LisaBee stopped by again and I did my impression of the mayor for her. Of course, she found it hilarious.
Then, I finally got to meet Rain and Storm. He lives on my street and I’ve seen him walk by but I’ve never met him. I heard rumors that he’s been hot and heavy with a certain Murklander named Oliva. (From Milabear’s YouTube series!)
Whaaaat? Did. Uh. Did my bestie the mayor’s wife Aeon just get ABDUCTED???
Wait a minute here. What are they doing? As soon as the spaceship was gone Pookey, LisaBee and Scarp from the Cliffdwellers swam up to the main building and went inside!
A little while later Scarp ran outside.
She stood at my table appearing to look at my junk but I noticed her constantly glancing up to the house. Then she left. Not buying anything!
I was feeling tired and I would have liked to go home but I needed to be sure my bestie Aeon was okay first! Finally, after hours gone she was returned.
*gasp* As I was watching Aeon returning I noticed a movement. It’s LisaBee! She looks awfully sneaky to me. I’m convinced that there is a conspiracy against my bestie! How could my bud LisaBee do this? And where did Pookey go?
I swam as fast as I could and gave a very dazed Aeon a hug.
I told her my conspiracy theory but unfortunately, I don’t think she really understood a thing I said. I told her to go to bed and I left feeling very uncomfortable with the whole situation.
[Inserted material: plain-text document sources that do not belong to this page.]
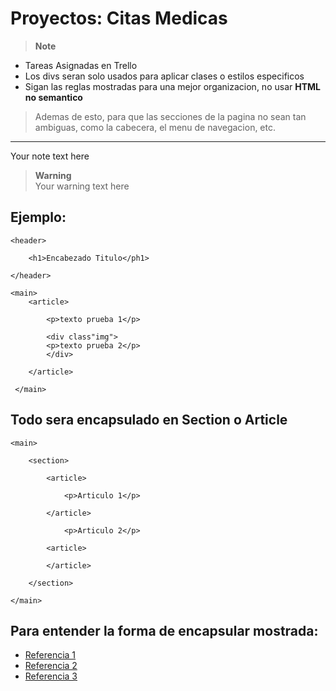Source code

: # Proyectos: Citas Medicas

> **Note**<br>
* Tareas Asignadas en Trello
* Los divs seran solo usados para aplicar clases o estilos especificos
* Sigan las reglas mostradas para una mejor organizacion, no usar **HTML no semantico**
> Ademas de esto, para que las secciones de la pagina no sean tan ambiguas, como la cabecera, el menu de navegacion, etc.

---


Your note text here

> **Warning**<br>
Your warning text here


## Ejemplo:
```
<header>

    <h1>Encabezado Titulo</ph1>

</header>

<main>
    <article>

        <p>texto prueba 1</p>

        <div class"img">
        <p>texto prueba 2</p>
        </div>

    </article>

 </main>
```
## Todo sera encapsulado en Section o Article
```
<main>

    <section>

        <article>

            <p>Articulo 1</p>

        </article>

            <p>Articulo 2</p>

        <article>

        </article>

    </section>

</main>
```
## Para entender la forma de encapsular mostrada:
* [Referencia 1](https://www.scaler.com/topics/html/semantic-tags-in-html/)
* [Referencia 2](https://www.google.com/url?sa=i&url=https%3A%2F%2Fwww.semrush.com%2Fblog%2Fsemantic-html5-guide%2F&psig=AOvVaw27QHnD2vOGurCo7u5lV2uT&ust=1695919546808000&source=images&cd=vfe&opi=89978449&ved=0CBAQjhxqFwoTCNCfnuqey4EDFQAAAAAdAAAAABAI)
* [Referencia 3](https://www.google.com/url?sa=i&url=https%3A%2F%2Fwww.w3schools.com%2Fhtml%2Fhtml5_semantic_elements.asp&psig=AOvVaw13GnyMN2gfLltEN1mc04lO&ust=1695919704458000&source=images&cd=vfe&opi=89978449&ved=0CBAQjhxqFwoTCNjPya6fy4EDFQAAAAAdAAAAABAD)
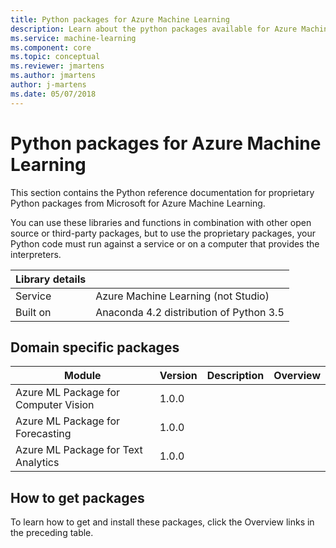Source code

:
 ```yaml
---
title: Python packages for Azure Machine Learning
description: Learn about the python packages available for Azure Machine Learning users. 
ms.service: machine-learning
ms.component: core
ms.topic: conceptual
ms.reviewer: jmartens
ms.author: jmartens
author: j-martens
ms.date: 05/07/2018
---
```

# Python packages for Azure Machine Learning

This section contains the Python reference documentation for proprietary Python packages from Microsoft for Azure Machine Learning.

You can use these libraries and functions in combination with other open source or third-party packages, but to use the proprietary packages, your Python code must run against a service or on a computer that provides the interpreters.


|Library details||
|---------|---------|
|Service|Azure Machine Learning (not Studio)|
|Built on|Anaconda 4.2 distribution of Python 3.5|


## Domain specific packages
 
|Module  |Version  |Description  | Overview|
|---------|---------|---------|----|
|Azure ML Package for Computer Vision  | 1.0.0 |[]()  |
|Azure ML Package for Forecasting  | 1.0.0 |[]()  |
|Azure ML Package for Text Analytics  | 1.0.0 |[]()  |


## How to get packages

To learn how to get and install these packages, click the Overview links in the preceding table. 
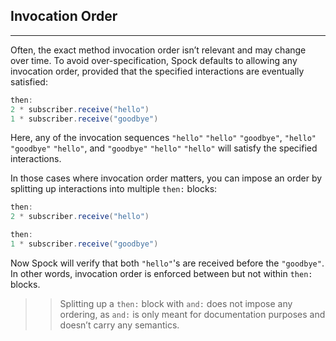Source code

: ## Invocation Order
---

Often, the exact method invocation order isn’t relevant and may change over time. To avoid over-specification, Spock defaults to allowing any invocation order, provided that the specified interactions are eventually satisfied:

```groovy
then:
2 * subscriber.receive("hello")
1 * subscriber.receive("goodbye")
```

Here, any of the invocation sequences `"hello"` `"hello"` `"goodbye"`, `"hello"` `"goodbye"` `"hello"`, and `"goodbye"` `"hello"` `"hello"` will satisfy the specified interactions.

In those cases where invocation order matters, you can impose an order by splitting up interactions into multiple `then:` blocks:

```groovy
then:
2 * subscriber.receive("hello")

then:
1 * subscriber.receive("goodbye")
```

Now Spock will verify that both `"hello"`'s are received before the `"goodbye"`. In other words, invocation order is enforced between but not within `then:` blocks.

>> Splitting up a `then:` block with `and:` does not impose any ordering, as `and:` is only meant for documentation purposes and doesn’t carry any semantics.
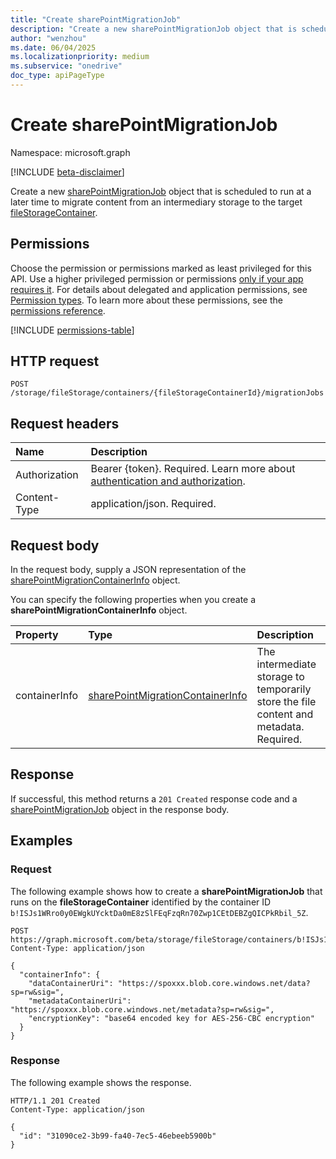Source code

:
 ```yaml
---
title: "Create sharePointMigrationJob"
description: "Create a new sharePointMigrationJob object that is scheduled to run at a later time to migrate content from an intermediary storage to the target fileStorageContainer."
author: "wenzhou"
ms.date: 06/04/2025
ms.localizationpriority: medium
ms.subservice: "onedrive"
doc_type: apiPageType
---
```


# Create sharePointMigrationJob

Namespace: microsoft.graph

[!INCLUDE [beta-disclaimer](../../includes/beta-disclaimer.md)]

Create a new [sharePointMigrationJob](../resources/sharepointmigrationjob.md) object that is scheduled to run at a later time to migrate content from an intermediary storage to the target [fileStorageContainer](../resources/filestoragecontainer.md).

## Permissions

Choose the permission or permissions marked as least privileged for this API. Use a higher privileged permission or permissions [only if your app requires it](/graph/permissions-overview#best-practices-for-using-microsoft-graph-permissions). For details about delegated and application permissions, see [Permission types](/graph/permissions-overview#permission-types). To learn more about these permissions, see the [permissions reference](/graph/permissions-reference).

<!-- { "blockType": "permissions", "name": "filestoragecontainer_post_migrationjobs" } -->
[!INCLUDE [permissions-table](../includes/permissions/filestoragecontainer-post-migrationjobs-permissions.md)]

## HTTP request

<!-- {
  "blockType": "ignored"
}
-->
``` http
POST /storage/fileStorage/containers/{fileStorageContainerId}/migrationJobs
```

## Request headers

|Name|Description|
|:---|:---|
|Authorization|Bearer {token}. Required. Learn more about [authentication and authorization](/graph/auth/auth-concepts).|
|Content-Type|application/json. Required.|

## Request body

In the request body, supply a JSON representation of the [sharePointMigrationContainerInfo](../resources/sharepointmigrationcontainerinfo.md) object.

You can specify the following properties when you create a **sharePointMigrationContainerInfo** object.

|Property|Type|Description|
|:---|:---|:---|
|containerInfo|[sharePointMigrationContainerInfo](../resources/sharepointmigrationcontainerinfo.md)| The intermediate storage to temporarily store the file content and metadata. Required.|

## Response

If successful, this method returns a `201 Created` response code and a [sharePointMigrationJob](../resources/sharepointmigrationjob.md) object in the response body.

## Examples

### Request

The following example shows how to create a **sharePointMigrationJob** that runs on the **fileStorageContainer** identified by the container ID `b!ISJs1WRro0y0EWgkUYcktDa0mE8zSlFEqFzqRn70Zwp1CEtDEBZgQICPkRbil_5Z`.

<!-- {
  "blockType": "request",
  "name": "create_migrationjob_from_filestoragecontainer"
}
-->
``` http
POST https://graph.microsoft.com/beta/storage/fileStorage/containers/b!ISJs1WRro0y0EWgkUYcktDa0mE8zSlFEqFzqRn70Zwp1CEtDEBZgQICPkRbil_5Z/migrationJobs
Content-Type: application/json

{
  "containerInfo": {
    "dataContainerUri": "https://spoxxx.blob.core.windows.net/data?sp=rw&sig=",
    "metadataContainerUri": "https://spoxxx.blob.core.windows.net/metadata?sp=rw&sig=",
    "encryptionKey": "base64 encoded key for AES-256-CBC encryption"
  }
}
```

### Response

The following example shows the response.
<!-- {
  "blockType": "response",
  "truncated": true,
  "@odata.type": "microsoft.graph.sharePointMigrationJob"
}
-->
``` http
HTTP/1.1 201 Created
Content-Type: application/json

{
  "id": "31090ce2-3b99-fa40-7ec5-46ebeeb5900b"
}
```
I hate to use more of this precious commodity but I am filthy from that swim in the Salamander’s lake last night. I slept most of the day away from exhaustion caused by such a terrible shock.
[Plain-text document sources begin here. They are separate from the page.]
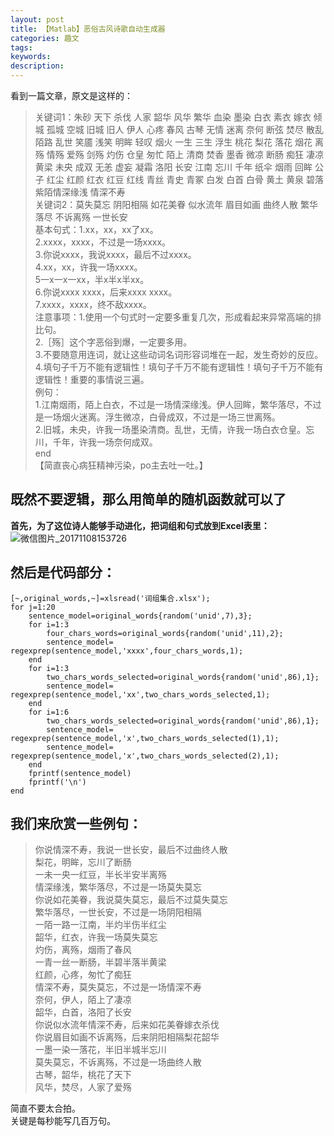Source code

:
 ```yaml
---
layout: post
title: 【Matlab】恶俗古风诗歌自动生成器
categories: 趣文
tags:
keywords:
description:
---
```


看到一篇文章，原文是这样的：
>关键词1：朱砂 天下 杀伐 人家 韶华 风华 繁华 血染 墨染 白衣 素衣 嫁衣 倾城 孤城 空城 旧城 旧人 伊人 心疼 春风 古琴 无情 迷离 奈何 断弦 焚尽 散乱 陌路 乱世 笑靥 浅笑 明眸 轻叹 烟火 一生 三生 浮生 桃花 梨花 落花 烟花 离殇 情殇 爱殇 剑殇 灼伤 仓皇 匆忙 陌上 清商 焚香 墨香 微凉 断肠 痴狂 凄凉 黄梁 未央 成双 无恙 虚妄 凝霜 洛阳 长安 江南 忘川 千年 纸伞 烟雨 回眸 公子 红尘 红颜 红衣 红豆 红线 青丝 青史 青冢 白发 白首 白骨 黄土 黄泉 碧落 紫陌情深缘浅 情深不寿  
关键词2：莫失莫忘 阴阳相隔 如花美眷 似水流年 眉目如画 曲终人散 繁华落尽 不诉离殇 一世长安  
基本句式：1.xx，xx，xx了xx。  
2.xxxx，xxxx，不过是一场xxxx。  
3.你说xxxx，我说xxxx，最后不过xxxx。  
4.xx，xx，许我一场xxxx。  
5一x一x一xx，半x半x半xx。  
6.你说xxxx xxxx，后来xxxx xxxx。  
7.xxxx，xxxx，终不敌xxxx。  
注意事项：1.使用一个句式时一定要多重复几次，形成看起来异常高端的排比句。  
2.［殇］这个字恶俗到爆，一定要多用。  
3.不要随意用连词，就让这些动词名词形容词堆在一起，发生奇妙的反应。  
4.填句子千万不能有逻辑性！填句子千万不能有逻辑性！填句子千万不能有逻辑性！重要的事情说三遍。  
例句：  
1.江南烟雨，陌上白衣，不过是一场情深缘浅。伊人回眸，繁华落尽，不过是一场烟火迷离。浮生微凉，白骨成双，不过是一场三世离殇。  
2.旧城，未央，许我一场墨染清商。乱世，无情，许我一场白衣仓皇。忘川，千年，许我一场奈何成双。  
end  
【简直丧心病狂精神污染，po主去吐一吐。】   


## 既然不要逻辑，那么用简单的随机函数就可以了

**首先，为了这位诗人能够手动进化，把词组和句式放到Excel表里：**  
![微信图片_20171108153726](https://i.imgur.com/Ult3OEU.jpg)

## 然后是代码部分：

```
[~,original_words,~]=xlsread('词组集合.xlsx');
for j=1:20
    sentence_model=original_words{random('unid',7),3};
    for i=1:3
        four_chars_words=original_words{random('unid',11),2};
        sentence_model= regexprep(sentence_model,'xxxx',four_chars_words,1);
    end
    for i=1:3
        two_chars_words_selected=original_words{random('unid',86),1};
        sentence_model= regexprep(sentence_model,'xx',two_chars_words_selected,1);
    end
    for i=1:6
        two_chars_words_selected=original_words{random('unid',86),1};
        sentence_model= regexprep(sentence_model,'x',two_chars_words_selected(1),1);
        sentence_model= regexprep(sentence_model,'x',two_chars_words_selected(2),1);
    end
    fprintf(sentence_model)
    fprintf('\n')
end
```

## 我们来欣赏一些例句：

>你说情深不寿，我说一世长安，最后不过曲终人散  
梨花，明眸，忘川了断肠  
一未一央一红豆，半长半安半离殇  
情深缘浅，繁华落尽，不过是一场莫失莫忘  
你说如花美眷，我说莫失莫忘，最后不过莫失莫忘  
繁华落尽，一世长安，不过是一场阴阳相隔  
一陌一路一江南，半灼半伤半红尘  
韶华，红衣，许我一场莫失莫忘  
灼伤，离殇，烟雨了春风  
一青一丝一断肠，半碧半落半黄梁  
红颜，心疼，匆忙了痴狂  
情深不寿，莫失莫忘，不过是一场情深不寿  
奈何，伊人，陌上了凄凉  
韶华，白首，洛阳了长安  
你说似水流年情深不寿，后来如花美眷嫁衣杀伐  
你说眉目如画不诉离殇，后来阴阳相隔梨花韶华  
一墨一染一落花，半旧半城半忘川  
莫失莫忘，不诉离殇，不过是一场曲终人散  
古琴，韶华，桃花了天下  
风华，焚尽，人家了爱殇  


简直不要太合拍。  
关键是每秒能写几百万句。  
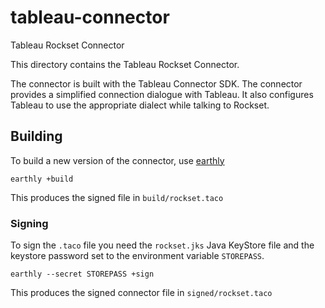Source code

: # tableau-connector
Tableau Rockset Connector

This directory contains the Tableau Rockset Connector.

The connector is built with the Tableau Connector SDK. The connector provides a simplified connection dialogue with Tableau. It also configures Tableau to use the appropriate dialect while talking to Rockset.

## Building

To build a new version of the connector, use [earthly](https://eartly.dev)

```
earthly +build
```

This produces the signed file in `build/rockset.taco`

### Signing

To sign the `.taco` file you need the `rockset.jks` Java KeyStore file and the keystore password set to the environment variable `STOREPASS`.

```
earthly --secret STOREPASS +sign
```

This produces the signed connector file in `signed/rockset.taco`

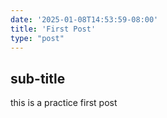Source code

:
 ```yaml
---
date: '2025-01-08T14:53:59-08:00'
title: 'First Post'
type: "post"
---
```


## sub-title
this is a practice first post

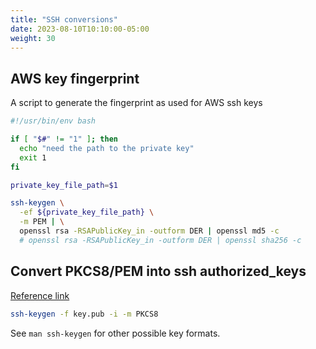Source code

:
 ```yaml
---
title: "SSH conversions"
date: 2023-08-10T10:10:00-05:00
weight: 30
---
```




## AWS key fingerprint

A script to generate the fingerprint as used for AWS ssh keys

```bash
#!/usr/bin/env bash

if [ "$#" != "1" ]; then
  echo "need the path to the private key"
  exit 1
fi

private_key_file_path=$1

ssh-keygen \
  -ef ${private_key_file_path} \
  -m PEM | \
  openssl rsa -RSAPublicKey_in -outform DER | openssl md5 -c
  # openssl rsa -RSAPublicKey_in -outform DER | openssl sha256 -c
```

## Convert PKCS8/PEM into ssh authorized_keys

[Reference link](https://stackoverflow.com/questions/1011572/convert-pem-key-to-ssh-rsa-format#6112463)

```bash
ssh-keygen -f key.pub -i -m PKCS8
```

See `man ssh-keygen` for other possible key formats.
Obsessively I try a trash fruit from all of my plants. Half are superb, half are magnificent, but one… one is pristine! Soon all of my trash loves will be perfect! And then I will rule all of Murkland! Okay, maybe not. But still. It would be cool. Mayor Rainee. I would have Aeon rule by my side. We would force the infected to stay in their area of Murkland. And encourage the mutant raccoons to come out to play more often.
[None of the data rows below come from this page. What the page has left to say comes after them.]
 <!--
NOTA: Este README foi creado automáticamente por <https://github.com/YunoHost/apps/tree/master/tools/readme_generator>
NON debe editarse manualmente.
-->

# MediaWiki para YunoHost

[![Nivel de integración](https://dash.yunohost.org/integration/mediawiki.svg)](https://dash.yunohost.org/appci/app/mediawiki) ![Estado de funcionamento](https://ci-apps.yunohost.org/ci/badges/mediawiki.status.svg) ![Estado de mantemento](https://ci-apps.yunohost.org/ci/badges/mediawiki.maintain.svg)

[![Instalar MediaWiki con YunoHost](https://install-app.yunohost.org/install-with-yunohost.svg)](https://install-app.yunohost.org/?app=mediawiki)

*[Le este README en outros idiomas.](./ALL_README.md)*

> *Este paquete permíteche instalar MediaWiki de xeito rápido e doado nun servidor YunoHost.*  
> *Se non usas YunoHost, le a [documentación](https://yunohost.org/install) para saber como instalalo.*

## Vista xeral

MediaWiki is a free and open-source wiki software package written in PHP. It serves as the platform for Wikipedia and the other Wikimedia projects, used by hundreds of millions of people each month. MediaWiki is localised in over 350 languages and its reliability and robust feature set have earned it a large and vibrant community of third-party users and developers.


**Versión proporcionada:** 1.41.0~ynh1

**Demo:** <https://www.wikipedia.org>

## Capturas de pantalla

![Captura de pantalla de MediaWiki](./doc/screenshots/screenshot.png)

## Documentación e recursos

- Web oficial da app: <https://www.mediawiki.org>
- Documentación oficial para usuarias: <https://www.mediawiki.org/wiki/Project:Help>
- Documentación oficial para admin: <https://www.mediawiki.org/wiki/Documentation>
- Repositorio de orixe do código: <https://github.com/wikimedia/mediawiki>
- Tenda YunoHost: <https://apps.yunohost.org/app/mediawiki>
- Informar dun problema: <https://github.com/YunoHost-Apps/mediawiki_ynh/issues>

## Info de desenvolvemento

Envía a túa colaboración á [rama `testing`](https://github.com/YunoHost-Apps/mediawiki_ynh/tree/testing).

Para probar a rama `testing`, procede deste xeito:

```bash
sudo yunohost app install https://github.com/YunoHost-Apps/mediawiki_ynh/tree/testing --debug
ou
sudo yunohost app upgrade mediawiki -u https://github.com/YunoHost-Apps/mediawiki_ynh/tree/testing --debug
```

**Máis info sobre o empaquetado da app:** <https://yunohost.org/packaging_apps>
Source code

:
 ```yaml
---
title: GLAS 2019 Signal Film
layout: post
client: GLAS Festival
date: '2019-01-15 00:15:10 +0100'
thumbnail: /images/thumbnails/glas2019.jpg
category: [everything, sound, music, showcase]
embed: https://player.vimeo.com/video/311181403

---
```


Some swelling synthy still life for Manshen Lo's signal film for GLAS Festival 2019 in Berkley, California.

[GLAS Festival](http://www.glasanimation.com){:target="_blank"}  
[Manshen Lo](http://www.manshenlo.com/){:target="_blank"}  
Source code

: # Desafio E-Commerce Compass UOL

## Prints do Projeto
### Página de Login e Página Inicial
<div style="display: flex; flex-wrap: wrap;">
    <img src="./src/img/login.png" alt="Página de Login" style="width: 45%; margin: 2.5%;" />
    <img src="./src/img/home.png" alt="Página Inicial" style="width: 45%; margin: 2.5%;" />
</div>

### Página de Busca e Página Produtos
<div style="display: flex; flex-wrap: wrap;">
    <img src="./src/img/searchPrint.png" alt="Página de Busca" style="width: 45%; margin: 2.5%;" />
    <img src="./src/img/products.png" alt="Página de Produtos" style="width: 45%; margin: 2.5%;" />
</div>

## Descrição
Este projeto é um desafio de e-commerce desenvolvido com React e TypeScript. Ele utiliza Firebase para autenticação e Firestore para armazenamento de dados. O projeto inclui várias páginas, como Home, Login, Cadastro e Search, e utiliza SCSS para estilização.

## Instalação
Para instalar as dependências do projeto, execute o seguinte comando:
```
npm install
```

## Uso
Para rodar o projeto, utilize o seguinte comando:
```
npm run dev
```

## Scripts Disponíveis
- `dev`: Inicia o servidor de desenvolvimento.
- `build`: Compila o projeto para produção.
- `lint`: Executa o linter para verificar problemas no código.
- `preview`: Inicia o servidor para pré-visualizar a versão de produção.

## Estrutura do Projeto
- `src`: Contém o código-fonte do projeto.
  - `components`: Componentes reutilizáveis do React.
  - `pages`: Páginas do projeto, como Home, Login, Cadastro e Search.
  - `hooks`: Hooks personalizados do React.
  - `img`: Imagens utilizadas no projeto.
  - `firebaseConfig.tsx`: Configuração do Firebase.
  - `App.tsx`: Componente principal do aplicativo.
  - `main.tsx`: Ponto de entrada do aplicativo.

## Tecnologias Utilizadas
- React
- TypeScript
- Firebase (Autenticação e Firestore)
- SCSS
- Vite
I’ll admit, I was really worried for Aeon. So I decided that under the guise of selling junk on their lawn again I’d keep a watch out for her. Make sure she’s safe. But that creepy clone drone came out and told me I needed to leave! How rude.
Since the day was a bust I returned to my lot and noticed a new Murklander walking by. It’s Tiger! I invited her to play some cards with me. Surely I can beat her at cards. Maybe Don’t Wake the Llama just isn’t my game. Spoiler: I won!
“You’ll be fine. Just shake it off.”
No idea why Tiger left in such a hurry last night. But I did see her toss something in the trash on her way out…
Bingo! Breakfast. I’ve decided that I need to step up my game. I need cash and I need it quickly. My junk isn’t selling fast enough. I need a plan. As I munch and crunch the rummaged oatmeal I begin to devise a plan.
I thought this was funny: complain about bills, lack of power and lack of water.
It’s funny how much enjoyment I get out of spending time with my friend’s simselves in game! I just get such a kick out of it. If I wasn’t so stubborn about only making money off of that darned table and would just sell everything in my inventory I’d probably be up to $15,000 already! I came up with a devious plan to make more money… and then realized I already had all the screenshots I’d need for a chapter. Darn. Looks like there will be another chapter really soon. So many weird things happened in these few days. I thought this chapter was going to be sooo boring!